Les larmes aux yeux, peinant à articuler, un journaliste français prénommé Emmanuel allait déclarer: «C’est très dur! C’est vraiment un excellent film!», Elly, une jeune Belge, estimant pour sa part qu’il est de ceux qui créent du lien.
La vraie vie
Inspirée de l’histoire vraie d’une lycéenne travaillant comme agente de relation client dans un centre d’appels, Next Sohee porte sur les côtés sombres de la Corée d’aujourd’hui un regard sans complaisance qui suscite la compassion du spectateur tout en mettant en avant le besoin impératif de repenser le droit du travail et de prendre sérieusement en considération les attentes et revendications de la population.
Les établissements secondaires sud-coréens se divisent en deux catégories regroupant les élèves qui se destinent à des études universitaires et, dans le cas des écoles professionnelles, ceux qui entrent plus tôt dans la vie active, un stage en entreprise sanctionnant à cet effet la fin de leurs études. Cette exigence vise à faciliter le parcours professionnel des jeunes en leur permettant de découvrir le monde du travail, les entreprises y voyant pour leur part la possibilité de se positionner favorablement en vue d’obtenir une subvention de l’État.
Cependant, la surcharge de travail et la tension nerveuse qui accompagnent ces formations s’avèrent parfois épuisantes et poussent les jeunes au désespoir, comme dans le cas de cette élève d’un lycée professionnel que l’on allait retrouver morte dans l’eau glacée d’un lac artificiel de Jeonju en 2017. Cette stagiaire d’un centre d’appels travaillant en sous-traitance pour une grande entreprise était chargée de la difficile mission de dissuader les usagers mécontents de résilier leur abonnement Internet et devait supporter de ce fait récriminations et insultes jusqu’à des heures très tardives.
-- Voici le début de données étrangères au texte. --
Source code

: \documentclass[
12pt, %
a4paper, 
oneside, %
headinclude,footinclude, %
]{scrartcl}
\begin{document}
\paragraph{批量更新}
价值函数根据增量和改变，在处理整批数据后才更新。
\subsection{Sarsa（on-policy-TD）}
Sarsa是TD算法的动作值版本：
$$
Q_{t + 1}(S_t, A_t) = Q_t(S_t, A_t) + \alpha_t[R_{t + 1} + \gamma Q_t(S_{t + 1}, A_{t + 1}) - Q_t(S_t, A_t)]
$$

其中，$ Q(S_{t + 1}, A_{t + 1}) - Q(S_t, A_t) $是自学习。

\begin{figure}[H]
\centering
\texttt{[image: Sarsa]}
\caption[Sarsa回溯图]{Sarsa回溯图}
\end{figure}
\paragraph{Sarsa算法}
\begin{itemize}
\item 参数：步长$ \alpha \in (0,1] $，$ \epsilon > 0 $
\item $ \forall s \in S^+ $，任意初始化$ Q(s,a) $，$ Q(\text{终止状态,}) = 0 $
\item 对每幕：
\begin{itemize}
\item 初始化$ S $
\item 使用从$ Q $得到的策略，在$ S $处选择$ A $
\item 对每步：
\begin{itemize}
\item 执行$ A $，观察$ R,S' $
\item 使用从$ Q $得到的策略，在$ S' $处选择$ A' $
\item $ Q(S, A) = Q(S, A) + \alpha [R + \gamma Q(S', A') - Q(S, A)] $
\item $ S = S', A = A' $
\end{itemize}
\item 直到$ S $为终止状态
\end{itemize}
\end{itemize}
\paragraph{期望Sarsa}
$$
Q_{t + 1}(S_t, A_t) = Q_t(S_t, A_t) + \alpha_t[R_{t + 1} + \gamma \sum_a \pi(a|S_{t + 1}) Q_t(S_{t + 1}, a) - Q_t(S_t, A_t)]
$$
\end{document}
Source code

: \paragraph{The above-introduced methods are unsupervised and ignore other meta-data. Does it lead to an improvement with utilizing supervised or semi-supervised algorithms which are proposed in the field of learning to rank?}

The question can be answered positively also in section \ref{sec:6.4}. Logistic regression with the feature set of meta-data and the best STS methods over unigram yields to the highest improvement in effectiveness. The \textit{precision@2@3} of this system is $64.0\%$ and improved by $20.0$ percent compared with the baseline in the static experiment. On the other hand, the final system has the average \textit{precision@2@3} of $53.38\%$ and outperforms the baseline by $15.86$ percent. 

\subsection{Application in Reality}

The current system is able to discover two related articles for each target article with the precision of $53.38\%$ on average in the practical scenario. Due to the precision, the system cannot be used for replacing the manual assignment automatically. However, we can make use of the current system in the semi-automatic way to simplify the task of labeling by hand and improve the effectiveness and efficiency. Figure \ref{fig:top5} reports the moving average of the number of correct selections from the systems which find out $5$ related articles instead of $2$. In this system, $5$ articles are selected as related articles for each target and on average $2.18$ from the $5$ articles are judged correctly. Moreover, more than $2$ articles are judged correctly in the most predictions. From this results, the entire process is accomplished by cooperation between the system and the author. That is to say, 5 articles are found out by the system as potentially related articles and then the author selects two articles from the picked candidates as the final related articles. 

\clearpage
En outre, elle ne percevait pas la rémunération convenue sous prétexte de son statut.
«Je n’en peux plus» ont été les derniers mots qu’elle a confiés à une amie avant de se donner la mort et c’est cet événement tragique rapporté par un reportage télévisé qui, en s’ajoutant à tous ceux dont avait entendu parler la réalisatrice Jung July, allait l’inciter à porter son histoire à l’écran.
Son film Next Sohee n’allait pas rester sans écho dans un pays où les travailleurs précaires sont souvent marginalisés et, en mars dernier, soit dix mois à peine après sa projection au Festival de Cannes 2022 et quelques semaines après sa sortie en salle, l’Assemblée nationale allait adopter le texte dit «loi Sohee», dont l’intitulé officiel est «amendement partiel à la loi sur la promotion en formation professionnelle». Cet amendement portant sur le code du travail a vocation à réglementer la situation des stages préalables à l’emploi et prévoit en outre que soient passibles d’importantes amendes, voire de peines d’emprisonnement, les employeurs qui se rendent coupables de pratiques de travail forcé, d’agressions ou de harcèlement moral.
Une image fidèle de la réalité
La jeune stagiaire doit subir jour après jour le comportement grossier des clients avec lesquels elle doit feindre l’amabilité pour être bien notée par eux.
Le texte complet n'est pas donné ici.